Corona und die Debatte um das Grundeinkommen

L.I.S.A.Chat zum Für und Wider mit Ute Fischer und Dorothee Spannagel

Das "Bedingungslose Grundeinkommen", kurz BGE, ist wieder auf der Tagesordnung. Die Corona-Krise stürzt viele Menschen in wirtschaftliche Probleme - und bewirkt einen Aufschwung der Debatten um das Grundeinkommen. Wird auf der einen Seite das BGE als Überbrückungsgeld diskutiert, sieht man auf der anderen Seite die Gelegenheit, ein lang auf der Agenda stehendes Projekt nun endlich durchzusetzen. Wie sinnvoll sind temporäre Lösungsvorschläge und was würde die Einführung eines Grundeinkommens mit sich bringen? Sind unsere Vorstellungen von Arbeit und Einkommen und unsere aktuellen solidarischen Modelle überholt? Professor Dr.
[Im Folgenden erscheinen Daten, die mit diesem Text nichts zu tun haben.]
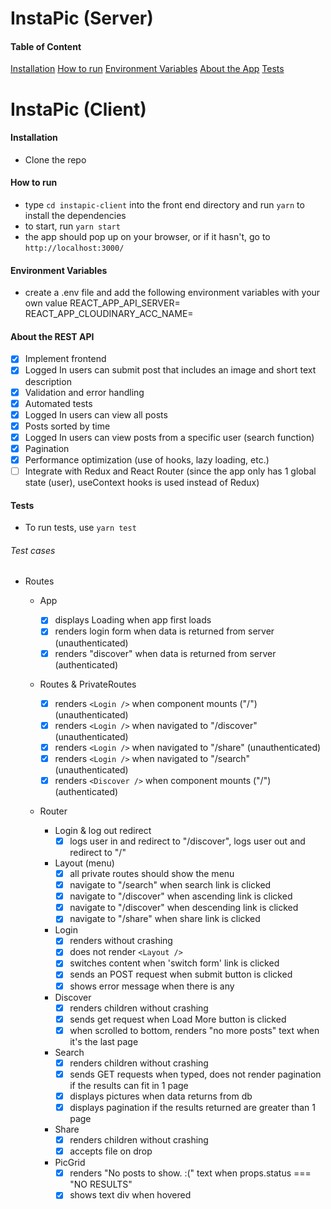 # InstaPic (Server)

#### Table of Content

[Installation](#installation)
[How to run](#how-to-run)
[Environment Variables](#environment-variables)
[About the App](#about-the-app)
[Tests](#tests)

# InstaPic (Client)

#### Installation

- Clone the repo

#### How to run

- type `cd instapic-client` into the front end directory and run `yarn` to install the dependencies
- to start, run `yarn start`
- the app should pop up on your browser, or if it hasn't, go to `http://localhost:3000/`

#### Environment Variables

- create a .env file and add the following environment variables with your own value
  REACT_APP_API_SERVER=
  REACT_APP_CLOUDINARY_ACC_NAME=

#### About the REST API

- [x] Implement frontend
- [x] Logged In users can submit post that includes an image and short text description
- [x] Validation and error handling
- [x] Automated tests
- [x] Logged In users can view all posts
- [x] Posts sorted by time
- [x] Logged In users can view posts from a specific user (search function)
- [x] Pagination
- [x] Performance optimization (use of hooks, lazy loading, etc.)
- [ ] Integrate with Redux and React Router (since the app only has 1 global state (user), useContext hooks is used instead of Redux)

#### Tests

- To run tests, use `yarn test`

###### Test cases

- Routes

  - App
    - [x] displays Loading when app first loads
    - [x] renders login form when data is returned from server (unauthenticated)
    - [x] renders "discover" when data is returned from server (authenticated)
  - Routes & PrivateRoutes
    - [x] renders `<Login />` when component mounts ("/") (unauthenticated)
    - [x] renders `<Login />` when navigated to "/discover" (unauthenticated)
    - [x] renders `<Login />` when navigated to "/share" (unauthenticated)
    - [x] renders `<Login />` when navigated to "/search" (unauthenticated)
    - [x] renders `<Discover />` when component mounts ("/") (authenticated)
  - Router

    - Login & log out redirect
      - [x] logs user in and redirect to "/discover", logs user out and redirect to "/"
    - Layout (menu)
      - [x] all private routes should show the menu
      - [x] navigate to "/search" when search link is clicked
      - [x] navigate to "/discover" when ascending link is clicked
      - [x] navigate to "/discover" when descending link is clicked
      - [x] navigate to "/share" when share link is clicked
    - Login
      - [x] renders without crashing
      - [x] does not render `<Layout />`
      - [x] switches content when 'switch form' link is clicked
      - [x] sends an POST request when submit button is clicked
      - [x] shows error message when there is any
    - Discover
      - [x] renders children without crashing
      - [x] sends get request when Load More button is clicked
      - [x] when scrolled to bottom, renders "no more posts" text when it's the last page
    - Search
      - [x] renders children without crashing
      - [x] sends GET requests when typed, does not render pagination if the results can fit in 1 page
      - [x] displays pictures when data returns from db
      - [x] displays pagination if the results returned are greater than 1 page
    - Share
      - [x] renders children without crashing
      - [x] accepts file on drop
    - PicGrid
      - [x] renders "No posts to show. :(" text when props.status === "NO RESULTS"
      - [x] shows text div when hovered
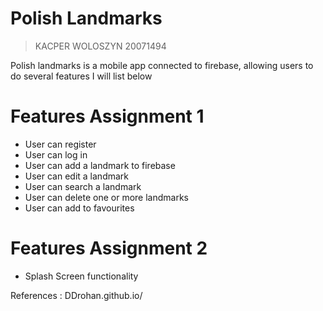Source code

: # Polish Landmarks

> KACPER WOLOSZYN 20071494

Polish landmarks is a mobile app connected to firebase, allowing users to do several features I will list below

# Features Assignment 1

- User can register
- User can log in
- User can add a landmark to firebase
- User can edit a landmark
- User can search a landmark
- User can delete one or more landmarks
- User can add to favourites


# Features Assignment 2

- Splash Screen functionality

References : DDrohan.github.io/ 
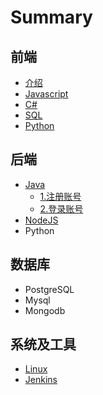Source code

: # Summary

## 前端

* [介绍](README.md)
* [Javascript](userguide/userguide.md)
* [C\#](videos/videos.md)
* [SQL](end/SUMMARY.md)
* [Python](python.md)

## 后端

* [Java](products/products.md)
  * [1.注册账号](products/register.md)
  * [2.登录账号](products/login.md)
* [NodeJS](quickstart/quickstart.md)
* Python

## 数据库

* PostgreSQL
* Mysql
* Mongodb

## 系统及工具

* [Linux](questions/questions.md)
* [Jenkins](questions/jenkins.md)

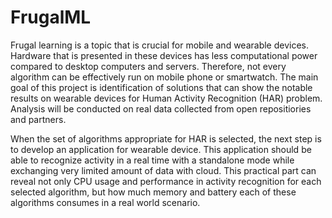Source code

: # FrugalML 

Frugal learning is a topic that is crucial for mobile and wearable devices. Hardware that is presented in these devices has less computational power compared to desktop computers and servers. Therefore, not every algorithm can be effectively run on mobile phone or smartwatch. The main goal of this project is identification of solutions that can show the notable results on wearable devices for Human Activity Recognition (HAR) problem. Analysis will be conducted on real data collected from open repositiories and partners. 

When the set of algorithms appropriate for HAR is selected, the next step is to develop an application for wearable device. This application should be able to recognize activity in a real time with a standalone mode while exchanging very limited amount of data with cloud. This practical part can reveal not only CPU usage and performance in activity recognition for each selected algorithm, but how much memory and battery each of these algorithms consumes in a real world scenario. 
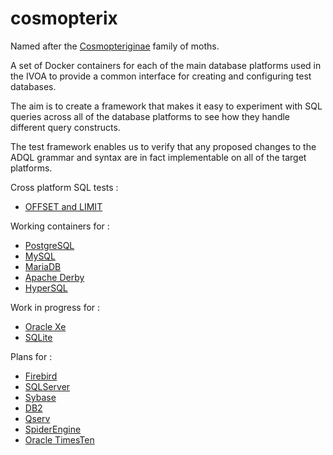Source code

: # cosmopterix
Named after the <a href='http://ukmoths.org.uk/systematic-list/#Cosmopteriginae'>Cosmopteriginae</a> family of moths.

A set of Docker containers for each of the main database platforms used in the IVOA to provide a common interface for creating and configuring test databases.

The aim is to create a framework that makes it easy to experiment with SQL queries across all of the database platforms to see how they handle different query constructs. 

The test framework enables us to verify that any proposed changes to the ADQL grammar and syntax are in fact implementable on all of the target platforms. 

Cross platform SQL tests :
* [OFFSET and LIMIT](../../wiki/OFFSET-and-LIMIT)

Working containers for :
* [PostgreSQL](docker/pgsql)
* [MySQL](docker/mysql)
* [MariaDB](docker/mariadb)
* [Apache Derby](docker/derby)
* [HyperSQL](docker/hsqldb)

Work in progress for :
* [Oracle Xe](docker/oracle/oracle-xe/11.2)
* [SQLite](docker/sqlite)

Plans for :
* [Firebird](docker/firebird)
* [SQLServer](docker/sqlserver)
* [Sybase](docker/sybase)
* [DB2](docker/db2)
* [Qserv](https://dev.lsstcorp.org/trac/wiki/db/Qserv)
* [SpiderEngine](https://mariadb.com/kb/en/mariadb/spider-storage-engine-overview/)
* [Oracle TimesTen](http://www.oracle.com/technetwork/database/database-technologies/timesten/overview/index.html)


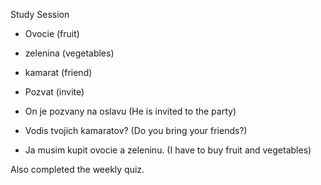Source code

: Study Session 

* Ovocie (fruit)
* zelenina (vegetables)
* kamarat (friend)
* Pozvat (invite) 

* On je pozvany na oslavu (He is invited to the party)
* Vodis tvojich kamaratov? (Do you bring your friends?)
* Ja musim kupit ovocie a zeleninu. (I have to buy fruit and vegetables)

Also completed the weekly quiz. 

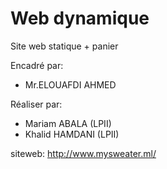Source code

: # Web dynamique

Site web statique + panier

Encadré par:
  - Mr.ELOUAFDI AHMED

Réaliser par:
  - Mariam ABALA (LPII)
  - Khalid HAMDANI (LPII)

siteweb: http://www.mysweater.ml/
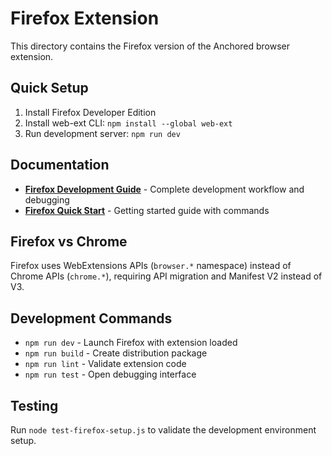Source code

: # Firefox Extension

This directory contains the Firefox version of the Anchored browser extension.

## Quick Setup

1. Install Firefox Developer Edition
2. Install web-ext CLI: `npm install --global web-ext`
3. Run development server: `npm run dev`

## Documentation

- **[Firefox Development Guide](../docs/FIREFOX_DEVELOPMENT.md)** - Complete development workflow and debugging
- **[Firefox Quick Start](../docs/FIREFOX_QUICK_START.md)** - Getting started guide with commands

## Firefox vs Chrome

Firefox uses WebExtensions APIs (`browser.*` namespace) instead of Chrome APIs (`chrome.*`), requiring API migration and Manifest V2 instead of V3.

## Development Commands

- `npm run dev` - Launch Firefox with extension loaded
- `npm run build` - Create distribution package  
- `npm run lint` - Validate extension code
- `npm run test` - Open debugging interface

## Testing

Run `node test-firefox-setup.js` to validate the development environment setup.
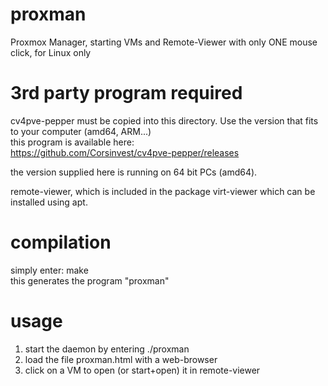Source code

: # proxman
Proxmox Manager, starting VMs and Remote-Viewer with only ONE mouse click, for Linux only

# 3rd party program required
cv4pve-pepper must be copied into this directory. Use the version that fits to your computer (amd64, ARM...)\
this program is available here: \
https://github.com/Corsinvest/cv4pve-pepper/releases

the version supplied here is running on 64 bit PCs (amd64).

remote-viewer, which is included in the package virt-viewer which can be installed using apt.

# compilation

simply enter: make\
this generates the program "proxman"

# usage

1) start the daemon by entering ./proxman
2) load the file proxman.html with a web-browser
3) click on a VM to open (or start+open) it in remote-viewer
Ute Fischer von der FH Dortmund, Lehrgebiet Politik- und Sozialwissenschaften, und Dr. Dorothee Spannagel von der Hans-Böckler-Stiftung, Referat Verteilungsanalyse und Verteilungspolitik, arbeiten schon lange zum Thema BGE - kommen aber zu unterschiedlichen Ergebnissen. Im Chat-Format diskutierten wir aktuelle Vorschläge der Politik sowie grundsätzliche Herausforderungen und Vorteile eines BGE in Deutschland.

Prof. Dr. Fischer und Dr. Dorothee Spannagel im Chat-Gespräch

"Temporäre Lösungen suggerieren, die Zahlungen seien gerecht, weil die Personen unverschuldet in Not geraten sind"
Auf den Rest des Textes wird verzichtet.